La testigo recordó en su relato frente al Tribunal que el nene estaba muy nervioso y no se quería bañar. Pero que luego de unos días de jugar con él lo convenció.
“Cuando le toque la colita le dolía. Estaba muy lastimado, lo habían violado. Sospechamos que fue una violación en la tortura de la madre. Cuando le pregunté qué le había pasado me dijo que eso se lo había hecho «un hombre vestido todo de negro». Y yo asoció esto con lo que me había contado mi mamá. Yo creo que este tipo es un pedófilo. Ése era el grado de perversión y cinismo de esta gente”, sentenció Isasa con furia.
En medio de reflexiones sobre eclesiásticos que traicionaron su vocación, Isasa no quiso dejar de hablar de aquellos curas, sacerdotes y obispos que rompieron el silencio ante las atrocidades del régimen, denunciaron las desapariciones de personas, clamaron por la paz y se enfilaron tras la defensa de los derechos humanos.
“Monseñor Zazpe, trató de interceder por quienes estábamos en la GIR para que mejoraran nuestras condiciones de detención. Creo que él ingenuamente creyó que podía hacer más. No guardó las denuncias de los familiares en un cajón. Intercedió por la libertad de mucha gente”, aseguró Isasa.
Con el mismo aprecio, Isasa recordó la tarea que emprendieron el sacerdote Trucco, el obispo Justo Laguna, Enrique Angelelli y reivindicó la labor de quienes lucharon activamente por la paz y por una sociedad más justa y solidaria.

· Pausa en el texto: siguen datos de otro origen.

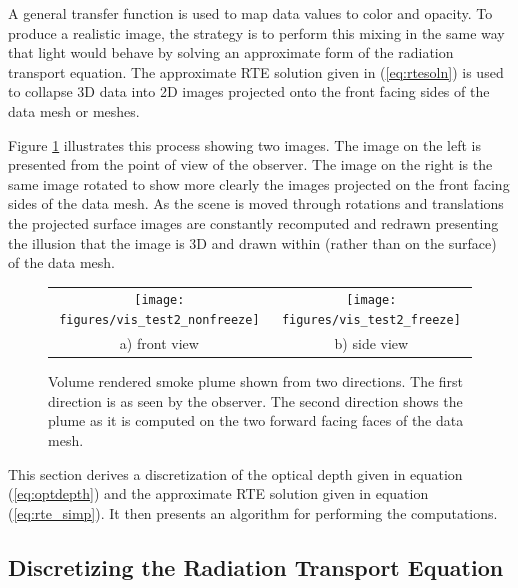 A general transfer function is used to map data values to color and opacity. To produce a realistic image, the strategy is to perform this mixing in the same way that light would behave by solving an approximate form of the radiation transport equation.  The approximate RTE solution given in (\ref{eq:rtesoln})  is used to collapse 3D data into 2D images projected onto the front facing sides of the data mesh or meshes.

Figure \ref{fig:volplume_example} illustrates this process showing two images.  The image on the left is presented from the point of view of the observer.  The image on the right is the same image rotated to show more clearly the images projected on the front facing sides of the data mesh.  As the scene is moved through rotations and translations the projected surface images are constantly recomputed and redrawn presenting the illusion that the image is 3D and drawn within (rather than on the surface) of the data mesh.

\begin{figure}[\figoptions]
\begin{center}
\begin{tabular}{cc}
\texttt{[image: figures/vis\_test2\_nonfreeze]}&
\texttt{[image: figures/vis\_test2\_freeze]}\\
a) front view&b) side view\\
\end{tabular}
\end{center}
\caption[Volume rendered smoke plume shown from two directions.]{Volume rendered smoke plume shown from two directions.
The first direction is as seen by the observer.  The second direction shows the plume as it is computed on the two forward facing faces of the data mesh.
}
\label{fig:volplume_example}
\end{figure}

This section derives a discretization of the optical depth given in equation (\ref{eq:optdepth}) and the approximate RTE solution given in equation (\ref{eq:rte_simp}).  It then presents an algorithm for performing the computations.


\subsection{Discretizing the Radiation Transport Equation}
\newcommand{\htau}[1]{\tau_{#1}^{N-1}}
\newcommand{\halpha}[1]{\alpha_{#1}^{N-1}}
\newcommand{\sigai}[1]{\sigma_{a,#1}}
\newcommand{\Lei}[1]{C_{e,#1}}
\newcommand{\Lhatj}[1]{C_{#1}^N}
\newcommand{\Lhatjj}[1]{\hat{C}_{#1}^N}
\newcommand{\Chatjj}[1]{\hat{C}_{#1}^N}
\newcommand{\Leii}[1]{\hat{C}_{e,#1}}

“La década del 70 fue también una época de gran trabajo social de parte de la Iglesia tercermundista. Eran curas con almas caritativas que misionaban sin imponer una cultura o una creencia. Luchaban contra la marginalidad y la pobreza. Ellos nos permitieron sostener nuestra fe en los seres humanos”, dijo Isasa.
Hoy, Patricia estima que Guadagnoli está en un pequeño pueblo de la provincia de Buenos Aires “donde no tiene pasado”. Pero también espera que los testimonios de las chicas de la GIR logren traerlo a la sala de audiencias del Tribunal Oral Federal de Santa Fe, y que su juzgamiento además de ser divino, sea terrenal.